Input data:
==================================================

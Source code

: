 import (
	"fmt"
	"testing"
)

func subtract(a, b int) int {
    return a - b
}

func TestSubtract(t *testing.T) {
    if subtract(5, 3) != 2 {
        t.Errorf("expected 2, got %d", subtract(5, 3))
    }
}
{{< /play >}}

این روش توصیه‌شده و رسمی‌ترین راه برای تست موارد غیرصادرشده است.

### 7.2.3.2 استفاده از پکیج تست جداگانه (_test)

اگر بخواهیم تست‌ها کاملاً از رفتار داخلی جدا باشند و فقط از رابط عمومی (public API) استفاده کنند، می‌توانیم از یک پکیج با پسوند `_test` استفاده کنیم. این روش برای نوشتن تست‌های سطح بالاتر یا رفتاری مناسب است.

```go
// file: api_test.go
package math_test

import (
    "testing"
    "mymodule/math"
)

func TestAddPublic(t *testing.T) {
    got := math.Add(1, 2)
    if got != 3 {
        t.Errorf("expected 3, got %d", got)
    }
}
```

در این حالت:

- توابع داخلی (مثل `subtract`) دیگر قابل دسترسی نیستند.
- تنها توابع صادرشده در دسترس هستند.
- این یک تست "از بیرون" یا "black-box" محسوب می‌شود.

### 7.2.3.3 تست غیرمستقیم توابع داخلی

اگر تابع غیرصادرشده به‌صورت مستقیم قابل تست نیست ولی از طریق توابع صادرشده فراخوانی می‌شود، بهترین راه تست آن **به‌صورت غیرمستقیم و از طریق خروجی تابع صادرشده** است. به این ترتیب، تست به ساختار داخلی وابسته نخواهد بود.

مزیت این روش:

==================================================

Return all lines in the entries above that carry the word "func".

Finished exercise:
func subtract(a, b int) int {
func TestSubtract(t *testing.T) {
func TestAddPublic(t *testing.T) {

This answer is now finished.